I’ve been talking a lot to my coaching clients lately about the value of down time. Especially when they’re stuck or having difficulty finding solutions to nagging problems. It seems totally counterintuitive – that when we are at our busiest at work, taking time off will help us feel less busy. And by downtime, I mean actual slack time, doing nothing, allowing the brain to wander aimlessly, having no purpose, not even mindfulness.

Listen, y’all! I sat in my hot tub in the middle of my yard last week for 20 minutes without my phone or a book or anything. Just sat there staring at the trees. Twenty minutes! I had like four great ideas for our business. Just by giving my mind time to wander.

Human brains are not evolved to move at the speed of modern technology. The very things we think are helping us, may be the things adding to our stress. Don’t get me wrong – I work from home, I do 90 percent of my work online, I use technology. AND I see that the pressure to be constantly available is not good for us.

Keep shoveling stuff in and you never have time to sort it out. You end up with a brain that looks like a hoarder’s house. WE NEED DOWNTIME! According to psychologist Dr. Scott Bea, “Our brains are like sponges, they can only soak up so much information before they’re saturated, then they have to dry out a bit… Research has found that taking breaks can improve your mood, boost your performance and increase your ability to concentrate and pay attention.”

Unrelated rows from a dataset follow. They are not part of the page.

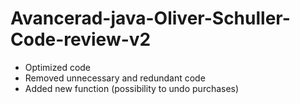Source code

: # Avancerad-java-Oliver-Schuller-Code-review-v2

* Optimized code
* Removed unnecessary and redundant code
* Added new function (possibility to undo purchases)
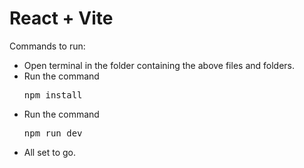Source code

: # React + Vite
Commands to run: <br>
<ul>
  <li>Open terminal in the folder containing the above files and folders.</li>
  <li> Run the command <pre>npm install</pre></li>
  <li>Run the command <pre>npm run dev</pre></li>
  <li>All set to go.</li>
</ul>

For some of us, it can be hard to do downtime. We are so used to rushing and running, that we become afraid of sitting still. If you’re in that camp, you can start by combining your down time with movement – a walk in the woods, bike or swim, or mindless household chores or mowing the lawn – as long as it doesn’t require processing information. You may have to work through some emotions, but I promise that your subconscious will come to understand that doing nothing is good for you. And more fun than eating kale.